UConn Holds Off Notre Dame To Claim 10th National Title

Breanna Stewart led UConn’s women’s basketball team through a gantlet of cameramen to their locker room at Amalie Arena about 90 minutes before tip-off the national championship game on Tuesday.

Senior forward Kaleena Mosqueda-Lewis took over when it mattered most during the game, leading all scorers with 15 points and UConn’s most important two shots of the game.

Stewart, the Final Four’s Most Outstanding Player as a freshman and sophomore and AP performer of the year, was truly outstanding again, with eight points, 15 rebounds and four blocked shots, but Mosqueda-Lewis provided the decisive blows for the Huskies as UConn prevailed 63-53 in a slog against a Notre Dame team that can only become more of a heated rival.

For Connecticut, and coach Geno Auriemma, it was a 10th national title. Auriemma is 10-0 in championship games.

“These kids right here,” Auriemma told ESPN in a postgame interview, “I know we’ve won a lot of these, but I don’t know that I’ve ever been more proud of a group of kids.

“I didn’t trust them at the beginning of the season … especially after that Stanford game. I didn’t trust them one bit. Each day, each week, we just kept growing and growing.”

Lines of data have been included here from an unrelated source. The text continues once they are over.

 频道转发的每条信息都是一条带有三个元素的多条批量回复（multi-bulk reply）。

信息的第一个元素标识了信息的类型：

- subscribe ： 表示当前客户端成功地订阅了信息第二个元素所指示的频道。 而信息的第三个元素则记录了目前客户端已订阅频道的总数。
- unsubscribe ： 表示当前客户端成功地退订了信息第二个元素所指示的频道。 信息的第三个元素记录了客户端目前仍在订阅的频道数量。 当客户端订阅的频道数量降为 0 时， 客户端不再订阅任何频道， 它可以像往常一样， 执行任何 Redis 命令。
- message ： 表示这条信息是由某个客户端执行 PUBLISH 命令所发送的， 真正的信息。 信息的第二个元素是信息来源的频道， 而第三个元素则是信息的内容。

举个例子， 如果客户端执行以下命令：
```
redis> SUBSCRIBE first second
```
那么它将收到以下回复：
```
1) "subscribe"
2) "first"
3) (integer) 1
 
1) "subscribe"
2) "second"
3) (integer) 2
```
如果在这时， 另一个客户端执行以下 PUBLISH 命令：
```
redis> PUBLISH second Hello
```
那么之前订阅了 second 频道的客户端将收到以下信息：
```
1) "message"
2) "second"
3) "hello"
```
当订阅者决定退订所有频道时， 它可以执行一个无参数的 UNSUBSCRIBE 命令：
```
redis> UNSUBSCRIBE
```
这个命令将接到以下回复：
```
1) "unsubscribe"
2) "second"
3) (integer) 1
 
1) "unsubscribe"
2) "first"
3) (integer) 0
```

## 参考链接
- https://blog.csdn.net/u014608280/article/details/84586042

The loss to Stanford was the only one for the 38-1 Huskies, who closed the season with 37 consecutive wins. Connecticut is 78-1 in the past two seasons.

Struggling offensively in a low-scoring game, the Huskies led by just five points with six minutes left, before Mosqueda-Lewis hit a three-pointer trailing in transition and then a jumper near the foul line for a 61-50 lead with 4:06 remaining.

UConn exhaled, Notre Dame sighed and the Huskies spent the rest of the game making a close game look otherwise. This was not the 41-point blowout UConn had crafted on average in going 38-1 this season.

The Huskies defeated the Irish for the second time this season and in consecutive national titles games. In a contest between the undisputed upper strata of the game the past six seasons — UConn has won 221 games in the span, Notre Dame a next-best 203 — the Huskies were a level above when it mattered. More important, Connecticut has won three consecutive titles and five in seven years while Notre Dame has not won a title since 2001 despite advancing to five consecutive Final Fours and the final four times in five years.

UConn has won three consecutive titles for the second time, replicating its run from 2002-04. Tennessee was the first, from 1996-98. There are no obvious signs of this stopping.